The goal is to restate all of the records below word for word.

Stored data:
= Beginning of Section =

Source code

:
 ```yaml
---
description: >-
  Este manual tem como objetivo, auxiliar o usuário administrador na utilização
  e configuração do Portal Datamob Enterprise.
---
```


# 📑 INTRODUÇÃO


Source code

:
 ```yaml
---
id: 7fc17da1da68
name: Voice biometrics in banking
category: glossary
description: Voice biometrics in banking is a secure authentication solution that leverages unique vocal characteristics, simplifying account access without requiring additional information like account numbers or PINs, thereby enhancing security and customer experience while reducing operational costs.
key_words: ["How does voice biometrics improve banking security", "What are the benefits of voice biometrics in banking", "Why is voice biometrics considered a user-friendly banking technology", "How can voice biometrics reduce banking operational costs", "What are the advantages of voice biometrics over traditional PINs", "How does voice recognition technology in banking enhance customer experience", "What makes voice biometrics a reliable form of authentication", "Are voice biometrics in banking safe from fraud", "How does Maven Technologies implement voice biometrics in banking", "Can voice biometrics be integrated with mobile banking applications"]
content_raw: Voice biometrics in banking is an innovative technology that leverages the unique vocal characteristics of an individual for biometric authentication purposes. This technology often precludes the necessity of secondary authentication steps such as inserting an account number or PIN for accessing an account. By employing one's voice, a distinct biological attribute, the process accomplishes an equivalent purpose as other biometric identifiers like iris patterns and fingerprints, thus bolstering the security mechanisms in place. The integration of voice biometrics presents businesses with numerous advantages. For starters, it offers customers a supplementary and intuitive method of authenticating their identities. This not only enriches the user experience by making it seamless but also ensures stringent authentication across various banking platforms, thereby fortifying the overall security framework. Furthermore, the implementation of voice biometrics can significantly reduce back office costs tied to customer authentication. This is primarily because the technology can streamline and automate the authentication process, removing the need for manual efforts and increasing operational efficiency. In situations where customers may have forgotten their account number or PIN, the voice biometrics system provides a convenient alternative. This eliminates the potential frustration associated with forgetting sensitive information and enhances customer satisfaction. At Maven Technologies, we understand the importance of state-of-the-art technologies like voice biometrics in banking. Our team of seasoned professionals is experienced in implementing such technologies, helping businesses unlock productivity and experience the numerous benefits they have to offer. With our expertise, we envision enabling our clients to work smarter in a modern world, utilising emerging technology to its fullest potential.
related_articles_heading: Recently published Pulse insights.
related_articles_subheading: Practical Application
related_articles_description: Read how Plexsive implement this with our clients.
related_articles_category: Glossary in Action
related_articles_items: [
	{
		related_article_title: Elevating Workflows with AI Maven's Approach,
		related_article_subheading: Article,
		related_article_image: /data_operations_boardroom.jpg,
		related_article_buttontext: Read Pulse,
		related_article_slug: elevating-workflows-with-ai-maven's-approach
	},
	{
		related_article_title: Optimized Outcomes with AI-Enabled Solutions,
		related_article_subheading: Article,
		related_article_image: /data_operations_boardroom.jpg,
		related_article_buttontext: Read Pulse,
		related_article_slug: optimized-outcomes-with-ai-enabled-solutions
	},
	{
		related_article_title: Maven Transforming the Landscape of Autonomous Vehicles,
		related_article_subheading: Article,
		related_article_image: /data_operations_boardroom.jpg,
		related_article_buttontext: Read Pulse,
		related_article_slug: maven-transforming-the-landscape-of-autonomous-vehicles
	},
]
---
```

= End of Section =

Answer space:
Source code

:
 ```yaml
---
description: >-
  Este manual tem como objetivo, auxiliar o usuário administrador na utilização
  e configuração do Portal Datamob Enterprise.
---
```


# 📑 INTRODUÇÃO


Source code

:
 ```yaml
---
id: 7fc17da1da68
name: Voice biometrics in banking
category: glossary
description: Voice biometrics in banking is a secure authentication solution that leverages unique vocal characteristics, simplifying account access without requiring additional information like account numbers or PINs, thereby enhancing security and customer experience while reducing operational costs.
key_words: ["How does voice biometrics improve banking security", "What are the benefits of voice biometrics in banking", "Why is voice biometrics considered a user-friendly banking technology", "How can voice biometrics reduce banking operational costs", "What are the advantages of voice biometrics over traditional PINs", "How does voice recognition technology in banking enhance customer experience", "What makes voice biometrics a reliable form of authentication", "Are voice biometrics in banking safe from fraud", "How does Maven Technologies implement voice biometrics in banking", "Can voice biometrics be integrated with mobile banking applications"]
content_raw: Voice biometrics in banking is an innovative technology that leverages the unique vocal characteristics of an individual for biometric authentication purposes. This technology often precludes the necessity of secondary authentication steps such as inserting an account number or PIN for accessing an account. By employing one's voice, a distinct biological attribute, the process accomplishes an equivalent purpose as other biometric identifiers like iris patterns and fingerprints, thus bolstering the security mechanisms in place. The integration of voice biometrics presents businesses with numerous advantages. For starters, it offers customers a supplementary and intuitive method of authenticating their identities. This not only enriches the user experience by making it seamless but also ensures stringent authentication across various banking platforms, thereby fortifying the overall security framework. Furthermore, the implementation of voice biometrics can significantly reduce back office costs tied to customer authentication. This is primarily because the technology can streamline and automate the authentication process, removing the need for manual efforts and increasing operational efficiency. In situations where customers may have forgotten their account number or PIN, the voice biometrics system provides a convenient alternative. This eliminates the potential frustration associated with forgetting sensitive information and enhances customer satisfaction. At Maven Technologies, we understand the importance of state-of-the-art technologies like voice biometrics in banking. Our team of seasoned professionals is experienced in implementing such technologies, helping businesses unlock productivity and experience the numerous benefits they have to offer. With our expertise, we envision enabling our clients to work smarter in a modern world, utilising emerging technology to its fullest potential.
related_articles_heading: Recently published Pulse insights.
related_articles_subheading: Practical Application
related_articles_description: Read how Plexsive implement this with our clients.
related_articles_category: Glossary in Action
related_articles_items: [
	{
		related_article_title: Elevating Workflows with AI Maven's Approach,
		related_article_subheading: Article,
		related_article_image: /data_operations_boardroom.jpg,
		related_article_buttontext: Read Pulse,
		related_article_slug: elevating-workflows-with-ai-maven's-approach
	},
	{
		related_article_title: Optimized Outcomes with AI-Enabled Solutions,
		related_article_subheading: Article,
		related_article_image: /data_operations_boardroom.jpg,
		related_article_buttontext: Read Pulse,
		related_article_slug: optimized-outcomes-with-ai-enabled-solutions
	},
	{
		related_article_title: Maven Transforming the Landscape of Autonomous Vehicles,
		related_article_subheading: Article,
		related_article_image: /data_operations_boardroom.jpg,
		related_article_buttontext: Read Pulse,
		related_article_slug: maven-transforming-the-landscape-of-autonomous-vehicles
	},
]
---
```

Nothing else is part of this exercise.